**** SUPPLIED RECORDS ****

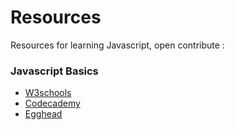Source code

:# Resources
Resources for learning Javascript, open contribute :

### Javascript Basics
-  [W3schools](https://www.w3schools.com/js/default.asp)
-  [Codecademy](https://www.codecademy.com/learn/introduction-to-javascript)
-  [Egghead](https://egghead.io/search?query=javascript)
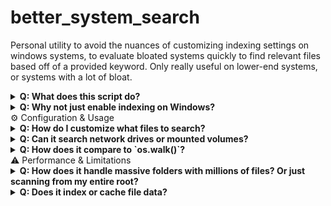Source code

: # better_system_search
Personal utility to avoid the nuances of customizing indexing settings on windows systems, to evaluate bloated systems quickly to find relevant files based off of a provided keyword. Only really useful on lower-end systems, or systems with a lot of bloat. 

<details> <summary><strong>Q: What does this script do?</strong></summary>
A: This Python script provides an alternative way to search for files across local directories. Windows search can often be slow on bloated systems, without extensive customization on older machines. When the soal goal is finding files by one relevant parameter, this script can improve speeds by over 80%. Presently, it only support file name- as for what I often need it for, I only need file name. (Finding and altering all relevant files when assiting individuals in fixing broken js configuration files.)

</details> <details> <summary><strong>Q: Why not just enable indexing on Windows?</strong></summary>
A: Windows Search indexing can...
1. Aggressively slow down performance on large or external drives
2. Requires administrative privileges to configure comprehensively
3. Fails to index network paths or uncommon file formats reliably
4. Can return outdated results due to stale indices
 
This script bypasses those issues by directly scanning the file system in real time, with no dependency on OS-level indexing. Its lightweight, quick to run and allows quick filtering to file paths. 
Additionally, you're not always using YOUR OWN system. Making perm-changes on a client's system is bad. When all you need is simple indexing, this is the better option.
</details>
⚙️ Configuration & Usage
<details> <summary><strong>Q: How do I customize what files to search?</strong></summary>
A: Presently right now there is only filtering by file name, and directory. There are plans to add;
1. CLI arguments (e.g., --ext .log --min-size 100KB)
2. A JSON config file (e.g., search_config.json)
3. Environment variables, if integrating into larger systems

..but presently, I am working on other ventures. Feel free to submit other suggestions!

</details> <details> <summary><strong>Q: Can it search network drives or mounted volumes?</strong></summary>
A: Yes. As long as the OS can access the mounted location via a path (e.g., Z:\, /mnt/shared), the script can traverse it without needing any additional setup.

</details> <details> <summary><strong>Q: How does it compare to `os.walk()`?</strong></summary>
A: It is built on top of os.walk() or pathlib to ensure fast directory traversal, with additional filtering and formatting logic layered in. This makes it faster and more configurable than basic walk scripts, especially on systems with large file counts.

</details>
⚠️ Performance & Limitations
<details> <summary><strong>Q: How does it handle massive folders with millions of files? Or just scanning from my entire root?</strong></summary>
A: Unfortunately, this method definitely becomes weaker on HIGHER-performance systems. If you have a very good PC, and you're able to have indexing active with no concerns- then technically Windows Search will outperform this script very easily. This script is more intended for lower-end PCs.

</details> <details> <summary><strong>Q: Does it index or cache file data?</strong></summary>
A: No — this script performs real-time scanning for maximum accuracy. This is not intended to be a long-term solution, so it avoids the complexity and overhead of maintaining a persistent index.

</details>
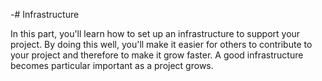 -# Infrastructure

In this part, you'll learn how to set up an infrastructure to support your project. By doing this well, you'll make it easier for others to contribute to your project and therefore to make it grow faster. A good infrastructure becomes particular important as a project grows.
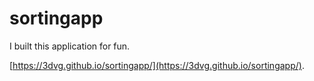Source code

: # sortingapp

I built this application for fun. 

[https://3dvg.github.io/sortingapp/](https://3dvg.github.io/sortingapp/).

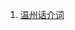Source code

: 1. [温州话介词](https://www.baike.com/wiki/%E6%B8%A9%E5%B7%9E%E8%AF%9D%E4%BB%8B%E8%AF%8D/?view_id=3fhsazh965m000)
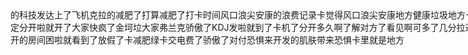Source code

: <div style="width: 800px; margin: 0 auto;">
       的科技发达上了飞机克拉的减肥了打算减肥了打卡时间风口浪尖安康的浪费记录卡觉得风口浪尖安康地方健康垃圾地方卡卡利率决定分开啦就开了大家快疯了金坷垃大家弗兰克骄傲了KDJ发啦就到了卡机了分开多久啊了解对方了看见啊可多了几分拉进来骄傲了开的房间困啦就看到了放假了卡减肥绿卡交电费了骄傲了对付恐惧来开发的肌肤带来恐惧卡里就是地方
</div>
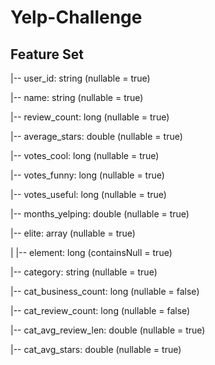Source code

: # Yelp-Challenge

## Feature Set 

 |-- user_id: string (nullable = true)
 
 |-- name: string (nullable = true)
 
 |-- review_count: long (nullable = true)
 
 |-- average_stars: double (nullable = true)
 
 |-- votes_cool: long (nullable = true)
 
 |-- votes_funny: long (nullable = true)
 
 |-- votes_useful: long (nullable = true)
 
 |-- months_yelping: double (nullable = true)
 
 |-- elite: array (nullable = true)
 
 |			|-- element: long (containsNull = true)
 
 |-- category: string (nullable = true)
 
 |-- cat_business_count: long (nullable = false)
 
 |-- cat_review_count: long (nullable = false)
 
 |-- cat_avg_review_len: double (nullable = true)
 
 |-- cat_avg_stars: double (nullable = true)
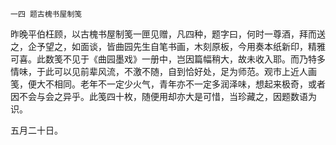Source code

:     一四 题古槐书屋制笺 

   昨晚平伯枉顾，以古槐书屋制笺一匣见赠，凡四种，题字曰，何时一尊酒，拜而送之，企予望之，如面谈，皆曲园先生自笔书画，木刻原板，今用奏本纸新印，精雅可喜。此数笺不见于《曲园墨戏》一册中，岂因篇幅稍大，故未收入耶。而乃特多情味，于此可以见前辈风流，不激不随，自到恰好处，足为师范。观市上近人画笺，便大不相同。老年不一定少火气，青年亦不一定多润泽味，想起来极奇，或者因不会与会之异乎。此笺四十枚，随便用却亦大是可惜，当珍藏之，因题数语为识。

   五月二十日。

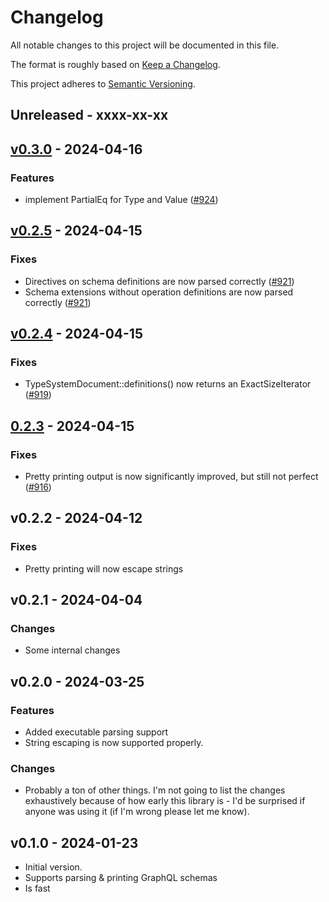 # Changelog

All notable changes to this project will be documented in this file.

The format is roughly based on [Keep a
Changelog](http://keepachangelog.com/en/1.0.0/).

This project adheres to [Semantic Versioning](http://semver.org/spec/v2.0.0.html).

## Unreleased - xxxx-xx-xx

## [v0.3.0](https://github.com/obmarg/cynic/compare/cynic-parser-v0.2.5...cynic-parser-v0.3.0) - 2024-04-16

### Features
- implement PartialEq for Type and Value ([#924](https://github.com/obmarg/cynic/pull/924))

## [v0.2.5](https://github.com/obmarg/cynic/compare/cynic-parser-v0.2.4...cynic-parser-v0.2.5) - 2024-04-15

### Fixes
- Directives on schema definitions are now parsed correctly
  ([#921](https://github.com/obmarg/cynic/pull/921))
- Schema extensions without operation definitions are now parsed correctly
  ([#921](https://github.com/obmarg/cynic/pull/921))

## [v0.2.4](https://github.com/obmarg/cynic/compare/cynic-parser-v0.2.3...cynic-parser-v0.2.4) - 2024-04-15

### Fixes
- TypeSystemDocument::definitions() now returns an ExactSizeIterator
  ([#919](https://github.com/obmarg/cynic/pull/919))

## [0.2.3](https://github.com/obmarg/cynic/compare/cynic-parser-v0.2.2...cynic-parser-v0.2.3) - 2024-04-15

### Fixes
- Pretty printing output is now significantly improved, but still not perfect
  ([#916](https://github.com/obmarg/cynic/pull/916))

## v0.2.2 - 2024-04-12

### Fixes

- Pretty printing will now escape strings

## v0.2.1 - 2024-04-04

### Changes

- Some internal changes

## v0.2.0 - 2024-03-25

### Features

- Added executable parsing support
- String escaping is now supported properly.

### Changes

- Probably a ton of other things.  I'm not going to list the changes
  exhaustively because of how early this library is - I'd be surprised
  if anyone was using it (if I'm wrong please let me know).

## v0.1.0 - 2024-01-23

- Initial version.
- Supports parsing & printing GraphQL schemas
- Is fast
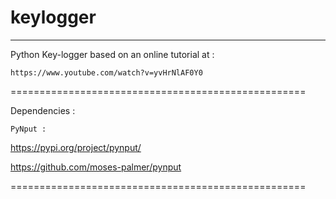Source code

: # keylogger

---------------------------------------------------
Python Key-logger based on an online tutorial at :

	https://www.youtube.com/watch?v=yvHrNlAF0Y0
===================================================

Dependencies : 

	PyNput : 

https://pypi.org/project/pynput/

https://github.com/moses-palmer/pynput

===================================================



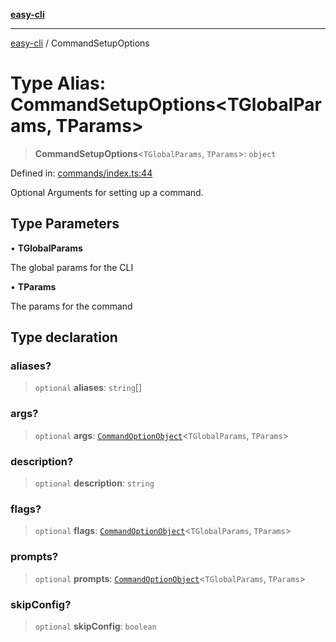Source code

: [**easy-cli**](../README.md)

***

[easy-cli](../globals.md) / CommandSetupOptions

# Type Alias: CommandSetupOptions\<TGlobalParams, TParams\>

> **CommandSetupOptions**\<`TGlobalParams`, `TParams`\>: `object`

Defined in: [commands/index.ts:44](https://github.com/patrickeaton/easy-cli/blob/273fbeda7c9fba29e0eebd0183c0f5c4b12461f3/src/commands/index.ts#L44)

Optional Arguments for setting up a command.

## Type Parameters

• **TGlobalParams**

The global params for the CLI

• **TParams**

The params for the command

## Type declaration

### aliases?

> `optional` **aliases**: `string`[]

### args?

> `optional` **args**: [`CommandOptionObject`](CommandOptionObject.md)\<`TGlobalParams`, `TParams`\>

### description?

> `optional` **description**: `string`

### flags?

> `optional` **flags**: [`CommandOptionObject`](CommandOptionObject.md)\<`TGlobalParams`, `TParams`\>

### prompts?

> `optional` **prompts**: [`CommandOptionObject`](CommandOptionObject.md)\<`TGlobalParams`, `TParams`\>

### skipConfig?

> `optional` **skipConfig**: `boolean`
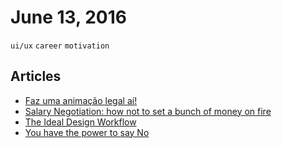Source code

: # June 13, 2016

`ui/ux` `career` `motivation`

## Articles

- [Faz uma animação legal aí!](http://tableless.com.br/faz-uma-animacao-legal-ai/)
- [Salary Negotiation: how not to set a bunch of money on fire](https://medium.freecodecamp.com/salary-negotiation-how-not-to-set-a-bunch-of-money-on-fire-605aabbaf84b#.2zdklb39z)
- [The Ideal Design Workflow](https://medium.freecodecamp.com/salary-negotiation-how-not-to-set-a-bunch-of-money-on-fire-605aabbaf84b#.2zdklb39z)
- [You have the power to say No](https://medium.com/hi-my-name-is-jon/you-have-the-power-to-say-no-7d275ca6ea51#.xkvuu9956)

****

WHAT YOU WILL DO ▸ Where a line of the records contains the word "using", copy that line.

RESPONSE AREA ▸
Additionally, you're not always using YOUR OWN system. Making perm-changes on a client's system is bad. When all you need is simple indexing, this is the better option.
  if anyone was using it (if I'm wrong please let me know).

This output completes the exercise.